1. Fluoxetine. A time-tested antidepressant with a high therapeutic effect. It is addictive and is accompanied by severe adverse reactions in many patients. Requires constant medical supervision. Can increase suicidal tendencies. There are many known cases of deaths caused by taking Fluoxetine.

Cost - about 30 rubles for 20 tablets.

1. Amitriptyline. A powerful antidepressant that can be prescribed to children from the age of six (unlike the original - prescription is allowed only from 18 years of age). However, it is strictly contraindicated for pregnant and lactating women.

Price – from 6 to 50 rubles for 50 tablets (depending on the sales region and manufacturer).

1. Phenibut. A drug belonging to the group of antipsychotics and nootropics. Effectively fights psycho-emotional problems, while having a positive effect on brain function. At the discretion of the doctor, it may be prescribed during pregnancy and lactation.

The price for 20 tablets is about 90 rubles.

To purchase any of the presented analogues, a prescription in Latin from a neurologist is required.

Paroxetine tablets are high-quality help for severe psycho-emotional problems. Requires strict adherence to the treatment regimen prescribed by the doctor; it has many contraindications and adverse reactions.

The greatest danger of Paroxetine is its ability to increase suicidal tendencies, which often causes the death of the patient.

Alternative drugs

The antidepressant sertraline, which also belongs to the SSRI group, has a similar but less pronounced effect with less side effects.
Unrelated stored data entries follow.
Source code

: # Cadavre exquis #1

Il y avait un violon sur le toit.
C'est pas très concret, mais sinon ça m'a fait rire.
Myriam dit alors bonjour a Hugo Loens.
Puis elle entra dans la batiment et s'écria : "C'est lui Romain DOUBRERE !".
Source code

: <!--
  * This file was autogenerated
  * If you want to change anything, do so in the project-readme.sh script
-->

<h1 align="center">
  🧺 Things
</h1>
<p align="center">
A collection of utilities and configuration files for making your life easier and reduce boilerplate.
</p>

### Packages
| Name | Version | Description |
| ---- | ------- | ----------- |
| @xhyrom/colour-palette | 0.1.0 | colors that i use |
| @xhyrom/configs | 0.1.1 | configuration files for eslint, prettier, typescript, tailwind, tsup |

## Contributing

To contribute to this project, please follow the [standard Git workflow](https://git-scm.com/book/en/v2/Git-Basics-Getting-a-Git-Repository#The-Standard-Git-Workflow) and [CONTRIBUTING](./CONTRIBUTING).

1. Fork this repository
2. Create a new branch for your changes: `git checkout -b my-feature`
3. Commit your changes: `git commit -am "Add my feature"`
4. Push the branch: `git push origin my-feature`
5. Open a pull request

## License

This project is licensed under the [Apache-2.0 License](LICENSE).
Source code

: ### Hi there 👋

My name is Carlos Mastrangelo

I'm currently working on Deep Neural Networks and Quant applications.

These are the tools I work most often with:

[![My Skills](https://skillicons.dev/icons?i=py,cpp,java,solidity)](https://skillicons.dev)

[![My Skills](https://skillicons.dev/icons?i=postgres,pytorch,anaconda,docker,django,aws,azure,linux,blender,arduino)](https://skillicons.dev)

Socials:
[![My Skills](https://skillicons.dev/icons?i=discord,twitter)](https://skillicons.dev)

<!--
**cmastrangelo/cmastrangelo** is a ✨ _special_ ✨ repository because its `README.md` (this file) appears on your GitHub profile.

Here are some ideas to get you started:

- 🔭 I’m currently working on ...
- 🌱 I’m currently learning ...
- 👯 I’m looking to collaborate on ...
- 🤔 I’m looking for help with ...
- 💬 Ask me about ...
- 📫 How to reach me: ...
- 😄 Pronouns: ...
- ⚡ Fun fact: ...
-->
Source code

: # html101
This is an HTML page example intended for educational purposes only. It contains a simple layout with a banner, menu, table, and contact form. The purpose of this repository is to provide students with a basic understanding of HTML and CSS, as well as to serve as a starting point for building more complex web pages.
An alternative to paroxetine for treating anxiety may be tranquilizers such as Grandaxin. Tranquilizers do not have significant side effects and are suitable for a one-time fight against anxiety: at your own wedding, exams, public speaking. Paroxetine and sertraline are used for long-term severe anxiety disorders such as panic attacks.

For depression without the anxiety component, paroxetine is preferred over newer antidepressants such as duloxetine (Cymbalta) and milnacipran (Ixel) because they act simultaneously on serotonin and norepinephrine and cause fewer side effects.